The agrochemicals sector is quite literally a key growth market for LANXESS and its Advanced Intermediates segment
By: Andy Brice, London
Even in the face of the economic gloom that swamped the markets five years ago, the agrochemicals sector continued to show stability and is now in a period of sustained growth.
Global megatrends, combined with the desire for innovative new technologies, products and processes have become instrumental in driving the agrochemicals industry, and the prospects are looking increasingly positive. Consumption of agrochemicals has risen exponentially in recent decades, the market growing from around $1bn (€750m) in 1960 to $53.7bn in 2012, according to UK-based consultancy Phillips McDougall AgriService.
These megatrends, particularly the need to increase food production for a burgeoning population and to meet the demands of rising incomes among a growing middle class, require extremely high yields and crop protection techniques. While crop production is imperative for guaranteeing food supplies, the emphasis on biofuels in recent years means this is also important as an energy resource.
APPETITE FOR AGROCHEMICALS
UN statistics show that the world’s population is expected to leap from current levels of around 7bn to 9.3bn by 2050. As a result, food production needs to increase significantly over that timeframe, by 70% to meet the additional demand. More efficient agriculture is becoming paramount, especially given the effects of climate change and the anticipated 14% reduction in land available for cultivation – from 2,100sqm to 1,800sqm per capita – over that period.
Modern agriculture is heavily influenced by changing consumer habits, notably from developing markets such as China and India. By the end of the decade, another 800m people in the BRIC (Brazil, Russia, India and China) nations are expected to fall within the middle income bracket. As a consequence, diets will change significantly. Increased meat consumption, especially in developing countries, is expected to heap even more pressure on food supplies and require even greater crop yields for animal feed.
Statistics from the UN Food and Agriculture Organisation (FAO) show that meat consumption per capita in China underwent significant increases from 1980 to 2005 – and nearly doubled in Brazil. By 2050, the FAO expects global meat consumption to rise by 73%. In 2010-2050, poultry will likely see gains of 125%, lamb of 78% and beef of 58%.
With around 2.5kg of grain required to produce 1kg of chicken, and 7kg of grain needed for just 1kg of beef, the scale of the problem is clear.
Among the main challenges facing the industry is how best to increase crop yields without damaging the environment; farmers are having to grow more with less. Although chemical use in agriculture is already far lower than in recent decades, agrochemical firms are charged with producing formulations and active ingredients that are far more potent and sophisticated than in the past.
“We believe that growth perspectives for the period from 2014 to 2018 are looking promising”
ROBUST AND RESILIENT
“If you compare this sector with other areas of the chemical industry in those three years, I would say this is a very positive development,” says Wolfgang Schmitz, CEO of LANXESS subsidiary and custom synthesis specialist Saltigo. “We believe that growth perspectives for the period from 2014 to 2018 are looking promising”

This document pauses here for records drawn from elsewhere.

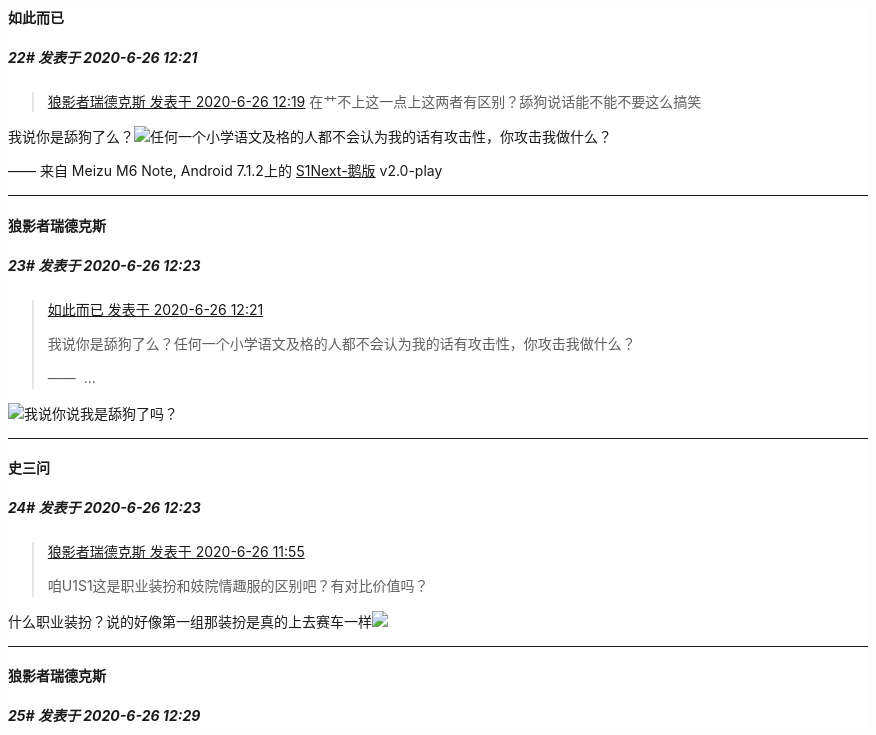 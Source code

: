 ####  如此而已  
##### 22#       发表于 2020-6-26 12:21



<blockquote><a href="httphttps://bbs.saraba1st.com/2b/forum.php?mod=redirect&amp;goto=findpost&amp;pid=47958288&amp;ptid=1944151" target="_blank">狼影者瑞德克斯 发表于 2020-6-26 12:19</a>
在艹不上这一点上这两者有区别？舔狗说话能不能不要这么搞笑</blockquote>
我说你是舔狗了么？<img src="https://static.saraba1st.com/image/smiley/face2017/002.png" referrerpolicy="no-referrer">任何一个小学语文及格的人都不会认为我的话有攻击性，你攻击我做什么？

—— 来自 Meizu M6 Note, Android 7.1.2上的 [S1Next-鹅版](https://github.com/ykrank/S1-Next/releases) v2.0-play







-----

####  狼影者瑞德克斯  
##### 23#       发表于 2020-6-26 12:23



<blockquote><a href="httphttps://bbs.saraba1st.com/2b/forum.php?mod=redirect&amp;goto=findpost&amp;pid=47958303&amp;ptid=1944151" target="_blank">如此而已 发表于 2020-6-26 12:21</a>

我说你是舔狗了么？任何一个小学语文及格的人都不会认为我的话有攻击性，你攻击我做什么？


——  ...</blockquote>
<img src="https://static.saraba1st.com/image/smiley/face2017/049.png" referrerpolicy="no-referrer">我说你说我是舔狗了吗？







-----

####  史三问  
##### 24#       发表于 2020-6-26 12:23



<blockquote><a href="httphttps://bbs.saraba1st.com/2b/forum.php?mod=redirect&amp;goto=findpost&amp;pid=47958011&amp;ptid=1944151" target="_blank">狼影者瑞德克斯 发表于 2020-6-26 11:55</a>

咱U1S1这是职业装扮和妓院情趣服的区别吧？有对比价值吗？</blockquote>
什么职业装扮？说的好像第一组那装扮是真的上去赛车一样<img src="https://static.saraba1st.com/image/smiley/face2017/047.png" referrerpolicy="no-referrer">







-----

####  狼影者瑞德克斯  
##### 25#       发表于 2020-6-26 12:29
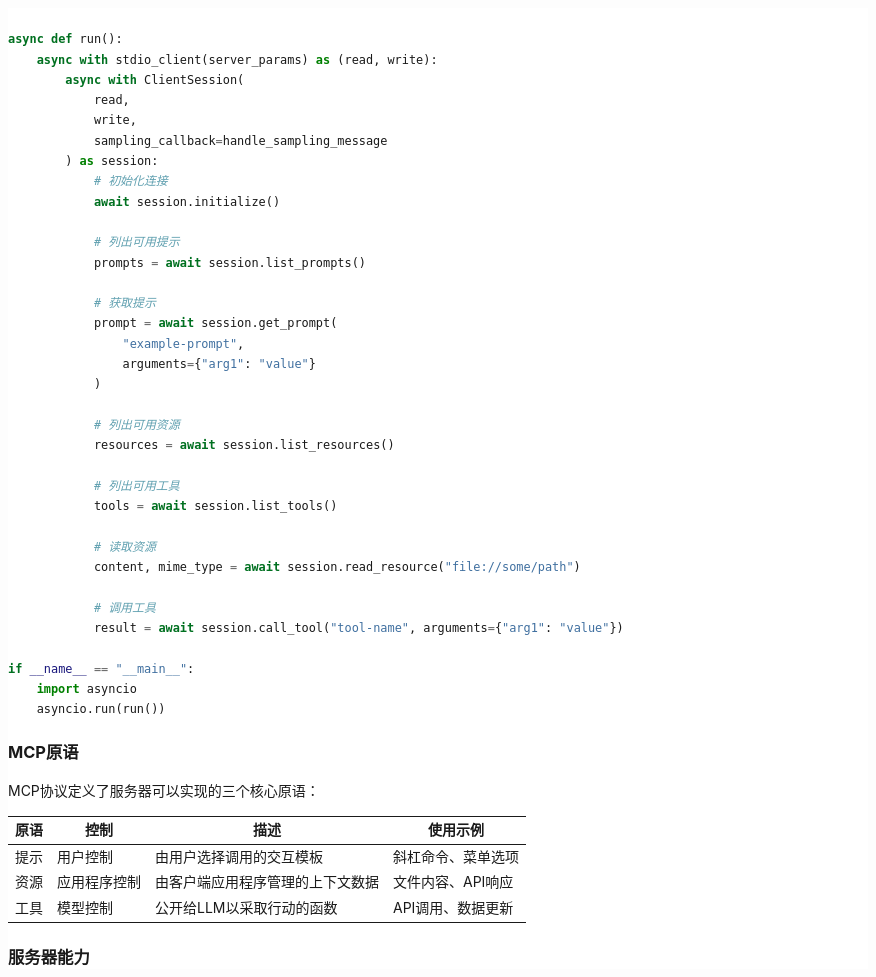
 ```python

async def run():
    async with stdio_client(server_params) as (read, write):
        async with ClientSession(
            read,
            write,
            sampling_callback=handle_sampling_message
        ) as session:
            # 初始化连接
            await session.initialize()
            
            # 列出可用提示
            prompts = await session.list_prompts()
            
            # 获取提示
            prompt = await session.get_prompt(
                "example-prompt",
                arguments={"arg1": "value"}
            )
            
            # 列出可用资源
            resources = await session.list_resources()
            
            # 列出可用工具
            tools = await session.list_tools()
            
            # 读取资源
            content, mime_type = await session.read_resource("file://some/path")
            
            # 调用工具
            result = await session.call_tool("tool-name", arguments={"arg1": "value"})

if __name__ == "__main__":
    import asyncio
    asyncio.run(run())
```

### MCP原语

MCP协议定义了服务器可以实现的三个核心原语：

| 原语 | 控制 | 描述 | 使用示例 |
|------------|----------------------|-----------------------------------------------------|------------------------------|
| 提示 | 用户控制 | 由用户选择调用的交互模板 | 斜杠命令、菜单选项 |
| 资源 | 应用程序控制 | 由客户端应用程序管理的上下文数据 | 文件内容、API响应 |
| 工具 | 模型控制 | 公开给LLM以采取行动的函数 | API调用、数据更新 |

### 服务器能力
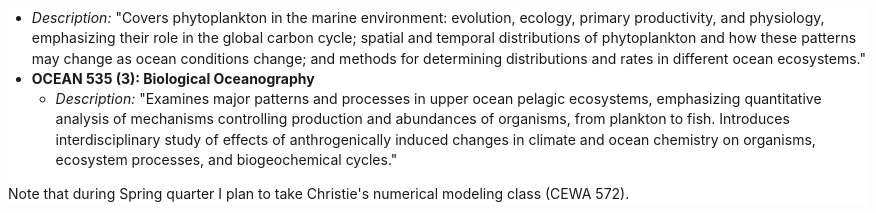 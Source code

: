   - *Description:* "Covers phytoplankton in the marine environment: evolution, ecology, primary productivity, and physiology, emphasizing their role in the global carbon cycle; spatial and temporal distributions of phytoplankton and how these patterns may change as ocean conditions change; and methods for determining distributions and rates in different ocean ecosystems."
- **OCEAN 535 (3): Biological Oceanography**
  - *Description:* "Examines major patterns and processes in upper ocean pelagic ecosystems, emphasizing quantitative analysis of mechanisms controlling production and abundances of organisms, from plankton to fish. Introduces interdisciplinary study of effects of anthrogenically induced changes in climate and ocean chemistry on organisms, ecosystem processes, and biogeochemical cycles."

Note that during Spring quarter I plan to take Christie's numerical modeling class (CEWA 572). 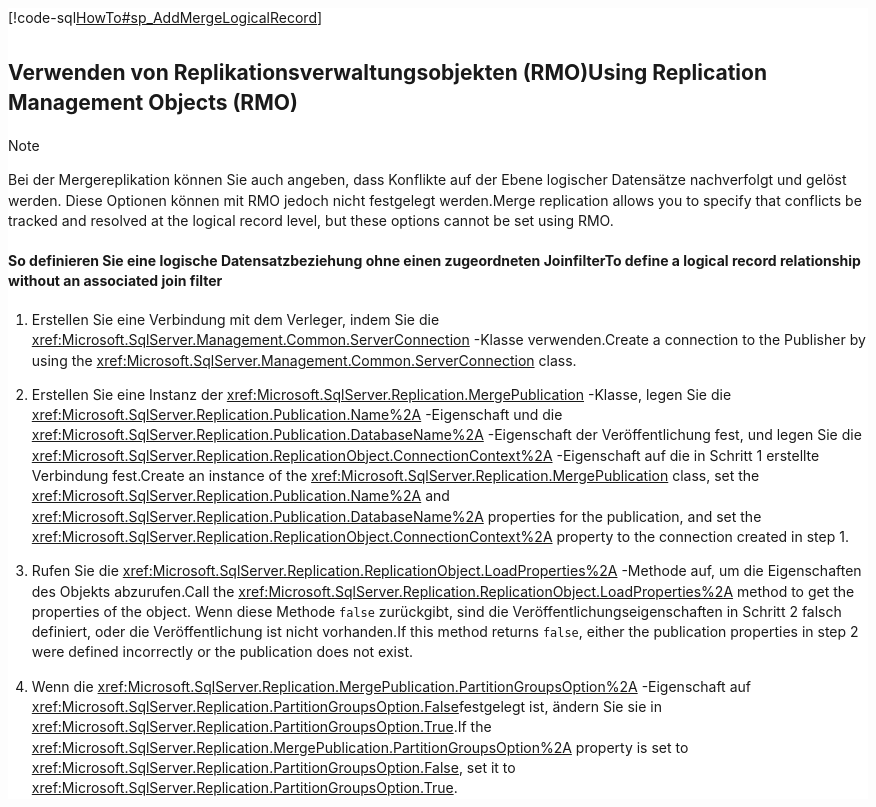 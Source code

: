  [!code-sql[HowTo#sp_AddMergeLogicalRecord](../../../snippets/tsql/SQL15/replication/howto/tsql/createlogicalrecordpub.sql#sp_addmergelogicalrecord)]  
  
##  <a name="using-replication-management-objects-rmo"></a><a name="RMOProcedure"></a> <span data-ttu-id="9326f-187">Verwenden von Replikationsverwaltungsobjekten (RMO)</span><span class="sxs-lookup"><span data-stu-id="9326f-187">Using Replication Management Objects (RMO)</span></span>  
  
> [!NOTE]  
>  <span data-ttu-id="9326f-188">Bei der Mergereplikation können Sie auch angeben, dass Konflikte auf der Ebene logischer Datensätze nachverfolgt und gelöst werden. Diese Optionen können mit RMO jedoch nicht festgelegt werden.</span><span class="sxs-lookup"><span data-stu-id="9326f-188">Merge replication allows you to specify that conflicts be tracked and resolved at the logical record level, but these options cannot be set using RMO.</span></span>  
  
#### <a name="to-define-a-logical-record-relationship-without-an-associated-join-filter"></a><span data-ttu-id="9326f-189">So definieren Sie eine logische Datensatzbeziehung ohne einen zugeordneten Joinfilter</span><span class="sxs-lookup"><span data-stu-id="9326f-189">To define a logical record relationship without an associated join filter</span></span>  
  
1.  <span data-ttu-id="9326f-190">Erstellen Sie eine Verbindung mit dem Verleger, indem Sie die <xref:Microsoft.SqlServer.Management.Common.ServerConnection> -Klasse verwenden.</span><span class="sxs-lookup"><span data-stu-id="9326f-190">Create a connection to the Publisher by using the <xref:Microsoft.SqlServer.Management.Common.ServerConnection> class.</span></span>  
  
2.  <span data-ttu-id="9326f-191">Erstellen Sie eine Instanz der <xref:Microsoft.SqlServer.Replication.MergePublication> -Klasse, legen Sie die <xref:Microsoft.SqlServer.Replication.Publication.Name%2A> -Eigenschaft und die <xref:Microsoft.SqlServer.Replication.Publication.DatabaseName%2A> -Eigenschaft der Veröffentlichung fest, und legen Sie die <xref:Microsoft.SqlServer.Replication.ReplicationObject.ConnectionContext%2A> -Eigenschaft auf die in Schritt 1 erstellte Verbindung fest.</span><span class="sxs-lookup"><span data-stu-id="9326f-191">Create an instance of the <xref:Microsoft.SqlServer.Replication.MergePublication> class, set the <xref:Microsoft.SqlServer.Replication.Publication.Name%2A> and <xref:Microsoft.SqlServer.Replication.Publication.DatabaseName%2A> properties for the publication, and set the <xref:Microsoft.SqlServer.Replication.ReplicationObject.ConnectionContext%2A> property to the connection created in step 1.</span></span>  
  
3.  <span data-ttu-id="9326f-192">Rufen Sie die <xref:Microsoft.SqlServer.Replication.ReplicationObject.LoadProperties%2A> -Methode auf, um die Eigenschaften des Objekts abzurufen.</span><span class="sxs-lookup"><span data-stu-id="9326f-192">Call the <xref:Microsoft.SqlServer.Replication.ReplicationObject.LoadProperties%2A> method to get the properties of the object.</span></span> <span data-ttu-id="9326f-193">Wenn diese Methode `false` zurückgibt, sind die Veröffentlichungseigenschaften in Schritt 2 falsch definiert, oder die Veröffentlichung ist nicht vorhanden.</span><span class="sxs-lookup"><span data-stu-id="9326f-193">If this method returns `false`, either the publication properties in step 2 were defined incorrectly or the publication does not exist.</span></span>  
  
4.  <span data-ttu-id="9326f-194">Wenn die <xref:Microsoft.SqlServer.Replication.MergePublication.PartitionGroupsOption%2A> -Eigenschaft auf <xref:Microsoft.SqlServer.Replication.PartitionGroupsOption.False>festgelegt ist, ändern Sie sie in <xref:Microsoft.SqlServer.Replication.PartitionGroupsOption.True>.</span><span class="sxs-lookup"><span data-stu-id="9326f-194">If the <xref:Microsoft.SqlServer.Replication.MergePublication.PartitionGroupsOption%2A> property is set to <xref:Microsoft.SqlServer.Replication.PartitionGroupsOption.False>, set it to <xref:Microsoft.SqlServer.Replication.PartitionGroupsOption.True>.</span></span>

Agrochemical consumption is likely to experience the most significant gains in Asia-Pacific and Latin America, with both set to see growth of around 4%/year through to 2017, he says.
“Commodity prices have reached an historical peak so farmers are making more money and have more to spend and to invest. This certainly has contributed to a very positive trend, which from our point of view is not just a short-term scenario,” says Joerg Schneider, Saltigo’s head of marketing.
According to Phillips McDougall AgriService, developing markets such as Brazil, Argentina and Russia are enjoying increased planted acreages and increased intensity of agrochemical usage with more sprays per hectare, and are trading up to more advanced technologies. Therefore, these markets are enjoying both volume and value growth. In the more developed markets, growth is more driven by value because of the acceptance of new solutions for pest, weed and disease control.
“Productivity is a key driver in this segment to secure the food supply chain so there will be an ongoing demand for agrochemicals and our services. The agrochemical market is challenged to develop new products which can cope with drought or other climate impacts,” adds Schneider.
“I believe this will remain a key growth industry because the growth of the world’s population is a given. Every year an additional 80m people are born and this will automatically increase demand. On top of this, the positive developments in the emerging countries like Brazil, Russia, India and China mean they are becoming bigger consumers. The challenge is keeping up as more production is needed,” he says.